Octanol blocks fluid secretion by inhibition of capacitative calcium entry in rat mandibular salivary acinar cells

The aliphatic alcohol octanol is thought to modulate enzyme secretion from the exocrine pancreas by the inhibition of gap junction permeability. We have now investigated the effects of octanol on salivary secretion and intracellular calcium concentration ([Ca²⁺](i)), measured in isolated perfused rat mandibular glands and in isolated mandibular acinar cells respectively.

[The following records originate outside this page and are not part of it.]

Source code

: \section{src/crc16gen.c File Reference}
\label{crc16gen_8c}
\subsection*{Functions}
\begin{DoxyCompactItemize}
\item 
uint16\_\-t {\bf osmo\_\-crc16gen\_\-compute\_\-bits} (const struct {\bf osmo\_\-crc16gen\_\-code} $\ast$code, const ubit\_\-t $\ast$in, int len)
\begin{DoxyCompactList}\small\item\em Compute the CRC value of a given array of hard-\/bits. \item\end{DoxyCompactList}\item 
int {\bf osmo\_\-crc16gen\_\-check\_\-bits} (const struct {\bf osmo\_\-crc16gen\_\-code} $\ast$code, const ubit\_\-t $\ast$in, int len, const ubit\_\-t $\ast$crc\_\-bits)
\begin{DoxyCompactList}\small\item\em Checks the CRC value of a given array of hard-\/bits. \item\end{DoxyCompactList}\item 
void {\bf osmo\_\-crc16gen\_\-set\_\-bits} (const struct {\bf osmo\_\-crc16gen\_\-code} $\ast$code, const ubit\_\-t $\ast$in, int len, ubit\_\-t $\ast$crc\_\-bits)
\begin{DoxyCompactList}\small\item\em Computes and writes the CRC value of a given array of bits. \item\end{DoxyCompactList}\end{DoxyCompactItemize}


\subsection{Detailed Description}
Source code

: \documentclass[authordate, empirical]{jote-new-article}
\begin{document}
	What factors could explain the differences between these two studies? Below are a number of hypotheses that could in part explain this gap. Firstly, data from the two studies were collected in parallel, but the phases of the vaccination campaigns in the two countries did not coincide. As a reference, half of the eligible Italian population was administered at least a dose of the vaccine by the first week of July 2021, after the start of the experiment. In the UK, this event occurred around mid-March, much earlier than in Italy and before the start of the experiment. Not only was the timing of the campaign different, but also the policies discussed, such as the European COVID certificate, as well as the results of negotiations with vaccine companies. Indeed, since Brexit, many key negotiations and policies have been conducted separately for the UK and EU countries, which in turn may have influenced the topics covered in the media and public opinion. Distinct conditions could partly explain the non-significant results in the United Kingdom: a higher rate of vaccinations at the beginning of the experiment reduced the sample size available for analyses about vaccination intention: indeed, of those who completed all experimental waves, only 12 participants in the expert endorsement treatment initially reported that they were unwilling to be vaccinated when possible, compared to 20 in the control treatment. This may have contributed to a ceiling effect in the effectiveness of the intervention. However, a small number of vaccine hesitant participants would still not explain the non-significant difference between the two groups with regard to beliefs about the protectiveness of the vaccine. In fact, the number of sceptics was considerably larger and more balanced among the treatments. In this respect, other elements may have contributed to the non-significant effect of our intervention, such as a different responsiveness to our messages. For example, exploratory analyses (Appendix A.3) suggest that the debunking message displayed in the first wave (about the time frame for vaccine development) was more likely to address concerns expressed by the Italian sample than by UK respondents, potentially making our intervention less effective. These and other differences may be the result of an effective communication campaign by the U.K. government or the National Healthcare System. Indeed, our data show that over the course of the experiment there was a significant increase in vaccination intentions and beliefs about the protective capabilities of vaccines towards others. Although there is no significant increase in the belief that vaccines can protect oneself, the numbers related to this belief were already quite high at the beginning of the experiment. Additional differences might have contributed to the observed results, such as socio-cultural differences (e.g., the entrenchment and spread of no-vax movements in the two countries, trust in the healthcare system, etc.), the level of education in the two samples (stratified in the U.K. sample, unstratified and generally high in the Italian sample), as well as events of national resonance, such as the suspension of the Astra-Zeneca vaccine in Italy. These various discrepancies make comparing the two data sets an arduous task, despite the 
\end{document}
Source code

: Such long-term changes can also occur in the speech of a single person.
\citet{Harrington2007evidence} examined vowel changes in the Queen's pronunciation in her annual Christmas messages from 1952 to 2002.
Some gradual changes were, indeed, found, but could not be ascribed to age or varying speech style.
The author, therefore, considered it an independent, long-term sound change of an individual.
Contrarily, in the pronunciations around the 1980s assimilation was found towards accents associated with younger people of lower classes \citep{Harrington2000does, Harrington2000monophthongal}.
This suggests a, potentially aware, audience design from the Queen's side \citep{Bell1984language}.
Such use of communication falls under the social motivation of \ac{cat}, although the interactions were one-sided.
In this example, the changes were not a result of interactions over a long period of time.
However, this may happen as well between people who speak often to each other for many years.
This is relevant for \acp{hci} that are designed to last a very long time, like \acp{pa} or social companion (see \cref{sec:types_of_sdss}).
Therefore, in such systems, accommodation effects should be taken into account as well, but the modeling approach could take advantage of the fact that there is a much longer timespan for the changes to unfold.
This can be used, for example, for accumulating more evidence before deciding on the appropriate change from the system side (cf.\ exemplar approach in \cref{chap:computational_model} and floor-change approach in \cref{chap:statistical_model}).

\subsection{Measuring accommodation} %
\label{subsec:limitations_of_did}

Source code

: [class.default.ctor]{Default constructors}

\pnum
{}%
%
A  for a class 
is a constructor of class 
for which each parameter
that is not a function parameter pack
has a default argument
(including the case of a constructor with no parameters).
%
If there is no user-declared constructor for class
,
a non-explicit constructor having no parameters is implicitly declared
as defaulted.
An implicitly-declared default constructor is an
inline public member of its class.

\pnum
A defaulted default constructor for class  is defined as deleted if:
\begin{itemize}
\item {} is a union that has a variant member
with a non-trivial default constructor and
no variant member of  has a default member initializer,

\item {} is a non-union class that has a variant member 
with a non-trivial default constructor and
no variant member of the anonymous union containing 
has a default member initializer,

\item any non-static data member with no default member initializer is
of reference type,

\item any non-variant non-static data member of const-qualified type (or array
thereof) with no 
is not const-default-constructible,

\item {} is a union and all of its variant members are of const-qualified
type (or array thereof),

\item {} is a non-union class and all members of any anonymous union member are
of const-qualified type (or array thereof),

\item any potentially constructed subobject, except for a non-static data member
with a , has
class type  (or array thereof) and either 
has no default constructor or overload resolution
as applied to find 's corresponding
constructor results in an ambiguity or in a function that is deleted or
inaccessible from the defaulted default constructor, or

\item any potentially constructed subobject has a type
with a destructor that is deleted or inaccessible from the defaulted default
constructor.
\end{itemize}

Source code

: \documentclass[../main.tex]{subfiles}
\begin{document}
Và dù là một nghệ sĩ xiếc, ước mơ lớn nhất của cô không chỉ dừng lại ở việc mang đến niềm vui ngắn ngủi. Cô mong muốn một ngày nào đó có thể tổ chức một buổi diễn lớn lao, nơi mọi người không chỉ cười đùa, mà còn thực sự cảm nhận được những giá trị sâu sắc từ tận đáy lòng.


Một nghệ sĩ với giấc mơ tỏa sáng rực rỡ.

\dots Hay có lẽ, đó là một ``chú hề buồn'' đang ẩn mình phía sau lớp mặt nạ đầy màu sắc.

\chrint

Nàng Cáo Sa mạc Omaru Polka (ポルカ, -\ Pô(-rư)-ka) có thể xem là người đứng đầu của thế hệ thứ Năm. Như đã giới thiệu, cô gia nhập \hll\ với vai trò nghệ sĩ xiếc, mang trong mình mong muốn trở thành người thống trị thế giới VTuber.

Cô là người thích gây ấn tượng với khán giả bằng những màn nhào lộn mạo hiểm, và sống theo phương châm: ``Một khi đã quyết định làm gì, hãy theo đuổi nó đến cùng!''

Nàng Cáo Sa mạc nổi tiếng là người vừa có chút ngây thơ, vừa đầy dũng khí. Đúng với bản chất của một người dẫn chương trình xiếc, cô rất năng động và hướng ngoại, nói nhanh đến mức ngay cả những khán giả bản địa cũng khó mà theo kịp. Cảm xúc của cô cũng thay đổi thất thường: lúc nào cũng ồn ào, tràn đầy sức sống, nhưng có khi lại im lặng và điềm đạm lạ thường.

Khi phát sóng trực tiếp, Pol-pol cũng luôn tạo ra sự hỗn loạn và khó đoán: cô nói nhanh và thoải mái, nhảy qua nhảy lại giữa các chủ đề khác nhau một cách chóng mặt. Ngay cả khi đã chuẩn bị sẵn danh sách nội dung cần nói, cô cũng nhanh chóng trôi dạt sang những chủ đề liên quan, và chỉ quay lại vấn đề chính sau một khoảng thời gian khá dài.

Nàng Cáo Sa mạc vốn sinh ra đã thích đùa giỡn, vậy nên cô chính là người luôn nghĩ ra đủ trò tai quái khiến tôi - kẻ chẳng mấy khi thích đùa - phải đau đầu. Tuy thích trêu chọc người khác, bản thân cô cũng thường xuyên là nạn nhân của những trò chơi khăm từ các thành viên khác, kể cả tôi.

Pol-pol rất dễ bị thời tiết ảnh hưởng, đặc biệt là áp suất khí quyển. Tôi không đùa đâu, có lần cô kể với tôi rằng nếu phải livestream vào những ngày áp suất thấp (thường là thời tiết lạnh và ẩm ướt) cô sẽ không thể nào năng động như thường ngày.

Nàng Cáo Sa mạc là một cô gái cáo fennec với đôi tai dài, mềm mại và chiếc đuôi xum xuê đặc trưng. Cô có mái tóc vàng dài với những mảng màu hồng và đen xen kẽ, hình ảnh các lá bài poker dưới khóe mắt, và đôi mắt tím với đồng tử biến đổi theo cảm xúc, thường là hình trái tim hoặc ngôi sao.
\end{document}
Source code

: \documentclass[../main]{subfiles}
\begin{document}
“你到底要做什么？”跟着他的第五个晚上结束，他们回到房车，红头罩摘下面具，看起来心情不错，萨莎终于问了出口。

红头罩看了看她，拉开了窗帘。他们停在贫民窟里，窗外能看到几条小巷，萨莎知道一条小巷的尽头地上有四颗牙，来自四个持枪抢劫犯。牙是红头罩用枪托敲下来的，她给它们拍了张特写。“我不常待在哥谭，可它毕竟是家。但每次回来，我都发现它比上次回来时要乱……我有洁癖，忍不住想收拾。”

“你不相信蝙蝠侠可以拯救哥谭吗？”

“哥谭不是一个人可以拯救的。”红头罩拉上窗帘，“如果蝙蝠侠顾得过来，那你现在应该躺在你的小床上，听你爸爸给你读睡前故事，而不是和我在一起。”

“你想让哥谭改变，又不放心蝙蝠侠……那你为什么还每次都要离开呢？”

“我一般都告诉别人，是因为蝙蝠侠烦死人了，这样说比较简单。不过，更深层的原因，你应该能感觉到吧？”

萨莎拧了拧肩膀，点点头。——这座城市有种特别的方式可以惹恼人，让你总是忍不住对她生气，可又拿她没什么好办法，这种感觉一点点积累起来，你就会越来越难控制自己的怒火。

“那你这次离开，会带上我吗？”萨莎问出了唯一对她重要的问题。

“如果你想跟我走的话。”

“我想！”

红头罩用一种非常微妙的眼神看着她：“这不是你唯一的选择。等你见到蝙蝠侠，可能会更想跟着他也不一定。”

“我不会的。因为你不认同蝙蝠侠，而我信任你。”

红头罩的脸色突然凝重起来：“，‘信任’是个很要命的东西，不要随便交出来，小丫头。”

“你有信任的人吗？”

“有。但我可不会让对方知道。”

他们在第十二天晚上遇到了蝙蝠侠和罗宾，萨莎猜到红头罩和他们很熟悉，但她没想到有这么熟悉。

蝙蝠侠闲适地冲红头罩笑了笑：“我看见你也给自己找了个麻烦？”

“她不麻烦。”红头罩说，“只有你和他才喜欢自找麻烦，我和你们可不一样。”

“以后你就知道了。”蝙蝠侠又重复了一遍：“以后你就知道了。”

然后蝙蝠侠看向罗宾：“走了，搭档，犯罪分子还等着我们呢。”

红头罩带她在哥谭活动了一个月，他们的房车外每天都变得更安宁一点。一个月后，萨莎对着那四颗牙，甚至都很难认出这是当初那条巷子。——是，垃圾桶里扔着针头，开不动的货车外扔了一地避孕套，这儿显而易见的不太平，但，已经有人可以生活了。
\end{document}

Stimulation of perfused glands with 10 μM carbachol (CCh) evoked a rapid increase in fluid secretion followed by a decrease to a sustained elevated level. Application of 1 mM octanol during CCh stimulation inhibited fluid secretion reversibly. In isolated acini, the CCh-induced [Ca²⁺](i) increase was reversibly inhibited by the same concentration of octanol. However, octanol also inhibited the increase in [Ca²⁺](i) in single acinar cells where gap junctions were no longer functional, indicating that octanol directly affected the intracellular Ca²⁺ signalling pathway. The initial increase in [Ca²⁺](i) induced by 0.5-10 μM CCh, which is due to Ca²⁺ release from IP₃-sensitive Ca²⁺ stores, was not affected by pretreatment with octanol. In contrast, CCh-, phenylephrine- or thapsigargin-induced Ca²⁺ entry was almost completely and reversibly inhibited by octanol. Octanol also blocked agonist-evoked Ca²⁺ entry in pancreatic acinar cells, and thapsigargin-evoked Ca²⁺ entry in fibroblasts. These data strongly suggest that octanol blocks salivary secretion from mandibular gland by the inhibition of capacitative Ca²⁺ entry, and raise the possibility that octanol may be a useful tool for inhibiting agonist-evoked Ca²⁺ entry pathways.